Implement MENACE

11

2

Background

MENACE (Machine Educable Noughts And Crosses Engine) is a rudimentary shallow machine learning algorithm for the game Noughts and Crosses, created by British computer scientist Donald Michie in the 1960s. It was originally implemented with 304 matchboxes, each labelled with a board position and containing coloured beads (with one of nine colours, representing possible moves). Michie calculated that these 304 matchboxes were enough for every combination of moves on the board.

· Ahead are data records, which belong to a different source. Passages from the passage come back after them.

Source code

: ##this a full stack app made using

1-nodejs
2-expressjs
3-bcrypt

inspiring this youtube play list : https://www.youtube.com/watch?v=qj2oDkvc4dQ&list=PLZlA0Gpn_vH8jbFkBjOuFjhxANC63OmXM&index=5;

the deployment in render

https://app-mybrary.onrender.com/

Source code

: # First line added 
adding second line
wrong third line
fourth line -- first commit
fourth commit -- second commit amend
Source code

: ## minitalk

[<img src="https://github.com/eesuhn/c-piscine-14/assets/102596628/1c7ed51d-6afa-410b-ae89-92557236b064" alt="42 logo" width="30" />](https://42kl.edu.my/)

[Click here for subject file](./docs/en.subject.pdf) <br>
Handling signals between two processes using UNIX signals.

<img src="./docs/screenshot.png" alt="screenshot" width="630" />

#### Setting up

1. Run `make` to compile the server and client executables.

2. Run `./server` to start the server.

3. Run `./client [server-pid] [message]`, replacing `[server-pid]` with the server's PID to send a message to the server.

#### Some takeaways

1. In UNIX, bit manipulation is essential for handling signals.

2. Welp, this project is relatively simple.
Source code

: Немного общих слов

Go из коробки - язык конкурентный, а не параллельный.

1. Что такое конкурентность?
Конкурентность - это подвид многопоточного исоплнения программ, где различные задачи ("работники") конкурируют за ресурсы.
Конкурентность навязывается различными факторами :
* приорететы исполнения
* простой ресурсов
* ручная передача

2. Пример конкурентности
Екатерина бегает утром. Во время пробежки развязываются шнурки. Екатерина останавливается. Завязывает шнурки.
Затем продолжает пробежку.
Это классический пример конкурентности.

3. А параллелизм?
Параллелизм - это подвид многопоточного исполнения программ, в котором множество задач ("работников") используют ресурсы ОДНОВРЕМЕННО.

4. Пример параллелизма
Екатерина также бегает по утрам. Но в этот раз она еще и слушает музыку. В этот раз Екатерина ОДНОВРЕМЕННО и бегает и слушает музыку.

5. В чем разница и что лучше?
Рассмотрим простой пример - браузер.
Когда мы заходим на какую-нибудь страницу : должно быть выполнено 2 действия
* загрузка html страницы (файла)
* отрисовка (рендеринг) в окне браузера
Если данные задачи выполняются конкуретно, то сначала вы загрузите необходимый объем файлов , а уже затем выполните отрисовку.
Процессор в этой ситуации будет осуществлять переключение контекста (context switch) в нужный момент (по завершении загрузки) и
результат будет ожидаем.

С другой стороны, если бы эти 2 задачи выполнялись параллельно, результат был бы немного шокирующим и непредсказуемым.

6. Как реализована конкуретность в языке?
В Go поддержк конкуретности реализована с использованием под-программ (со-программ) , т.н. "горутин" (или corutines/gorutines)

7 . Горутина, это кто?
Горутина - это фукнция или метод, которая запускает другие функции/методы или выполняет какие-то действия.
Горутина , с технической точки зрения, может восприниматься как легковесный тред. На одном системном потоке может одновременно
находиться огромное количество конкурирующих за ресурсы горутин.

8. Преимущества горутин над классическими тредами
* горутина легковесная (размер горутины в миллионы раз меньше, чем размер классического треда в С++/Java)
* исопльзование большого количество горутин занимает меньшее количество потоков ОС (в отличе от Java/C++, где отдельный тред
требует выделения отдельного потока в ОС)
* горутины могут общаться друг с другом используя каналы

The more mathematical among you may realise that there are actually 19,683 possible combinations of Noughts, Crosses and Blanks on a N&C board; however, he calculated ways to cut down on this number (to speed up the algorithm, and likely to cut down on matchboxes!). Firstly, he removed all none-possible moves, such as:

-------
|X|0|X|
| |0| |
|X|X| |
-------

(two noughts and four crosses)

Next, he compensated for rotations. For instance, if on the matchbox we see:

-------
| |0|0|
|X| |X|
| |0| |
-------

we can use the same box for

-------
| |X| |
|0| |0|
| |X|0|
-------

Therefore, the aforementioned coloured beads represent relative positions, not absolute ones. For instance, if we said that a red bead meant top-left, then we'd take a look at the image on the top of the box and see:

-------
| |0|0|
|X| |X|
| |0| |
-------

so we'd know that in the case that this is the board, then the red bead would mean:

-------
|R|0|0|
|X| |X|
| |0| |
-------

But if this is the board:

-------
| |X| |
|0| |0|
| |X|0|
-------

the red bead would mean

-------
| |X|R|
|0| |0|
| |X|0|
-------

These transformations applied for rotations and inverting (in all directions, including diagonal). Once again, you only need to save each matchbox once this way: do not make separate virtual boxes for each transformation!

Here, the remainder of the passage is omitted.